# Organisation/Funder/Repository Data Management Plans statistics

Data management plans (DMPs) are documents accompanying research proposals and project outputs. DMPs are created as textual narratives and describe the data and tools employed in scientific investigations.They are sometimes seen as an administrative exercise and not as an integral part of research practice. Machine Actionable DMPs (maDMPs) take the DMP concept further by using PIDs and PIDs services to connect all resources associated with a DMP.

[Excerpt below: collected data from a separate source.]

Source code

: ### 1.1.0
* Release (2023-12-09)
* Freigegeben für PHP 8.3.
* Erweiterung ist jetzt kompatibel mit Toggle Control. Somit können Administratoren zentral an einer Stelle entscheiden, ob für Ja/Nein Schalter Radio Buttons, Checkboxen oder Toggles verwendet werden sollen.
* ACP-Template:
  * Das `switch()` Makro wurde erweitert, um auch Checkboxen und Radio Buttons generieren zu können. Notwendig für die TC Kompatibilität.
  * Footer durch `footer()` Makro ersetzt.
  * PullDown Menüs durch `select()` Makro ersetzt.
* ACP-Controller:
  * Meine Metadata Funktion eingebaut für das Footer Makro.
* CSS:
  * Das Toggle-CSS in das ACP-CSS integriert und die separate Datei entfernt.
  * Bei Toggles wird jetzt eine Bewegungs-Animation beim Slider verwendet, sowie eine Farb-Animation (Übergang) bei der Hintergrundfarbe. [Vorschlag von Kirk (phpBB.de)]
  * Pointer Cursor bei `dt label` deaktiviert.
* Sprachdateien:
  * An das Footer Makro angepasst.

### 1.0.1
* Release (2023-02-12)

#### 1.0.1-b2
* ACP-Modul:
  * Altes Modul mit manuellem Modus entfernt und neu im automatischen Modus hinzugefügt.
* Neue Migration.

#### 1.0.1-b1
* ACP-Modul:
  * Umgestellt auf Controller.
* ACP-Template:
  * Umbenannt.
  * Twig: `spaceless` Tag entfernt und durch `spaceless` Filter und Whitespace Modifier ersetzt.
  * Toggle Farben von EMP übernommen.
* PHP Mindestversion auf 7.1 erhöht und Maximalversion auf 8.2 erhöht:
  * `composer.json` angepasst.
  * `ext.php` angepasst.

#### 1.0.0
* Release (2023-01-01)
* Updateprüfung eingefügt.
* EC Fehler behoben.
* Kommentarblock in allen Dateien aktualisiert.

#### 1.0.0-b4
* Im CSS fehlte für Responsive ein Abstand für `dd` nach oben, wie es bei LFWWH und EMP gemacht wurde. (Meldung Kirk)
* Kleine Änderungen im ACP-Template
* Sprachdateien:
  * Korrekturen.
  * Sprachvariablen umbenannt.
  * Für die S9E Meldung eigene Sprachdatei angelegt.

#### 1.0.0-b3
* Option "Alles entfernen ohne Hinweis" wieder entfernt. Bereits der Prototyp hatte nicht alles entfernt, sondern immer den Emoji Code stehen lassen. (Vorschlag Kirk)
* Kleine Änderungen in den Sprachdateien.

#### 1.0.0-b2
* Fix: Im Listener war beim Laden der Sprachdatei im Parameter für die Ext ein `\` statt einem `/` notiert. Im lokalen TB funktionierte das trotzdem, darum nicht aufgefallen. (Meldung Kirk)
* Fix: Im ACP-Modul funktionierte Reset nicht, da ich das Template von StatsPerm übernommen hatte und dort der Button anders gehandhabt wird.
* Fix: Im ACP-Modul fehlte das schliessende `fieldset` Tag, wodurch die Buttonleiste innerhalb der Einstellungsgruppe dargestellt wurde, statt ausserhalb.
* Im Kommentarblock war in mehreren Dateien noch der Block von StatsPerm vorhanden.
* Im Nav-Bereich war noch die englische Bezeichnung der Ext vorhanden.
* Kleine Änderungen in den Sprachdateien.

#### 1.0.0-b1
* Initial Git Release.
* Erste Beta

This notebook displays all DMP statistics for an organisation, funder and/or data repository. By the end of this notebook, you will be able to succinctly display all the DMPs statistics for an organization, a funder and a repository. To demonstrate this we use the **California Digital Library**  as Organization (https://ror.org/03yrm5c26) and the ** European Commision** as Funder (https://doi.org/10.13039/501100000780). In the summary statistics you will find a row for each DMP of the EC. Each row includes the title of the DMP, the PID, number of datasets and related publications, people involved, organizations and funders.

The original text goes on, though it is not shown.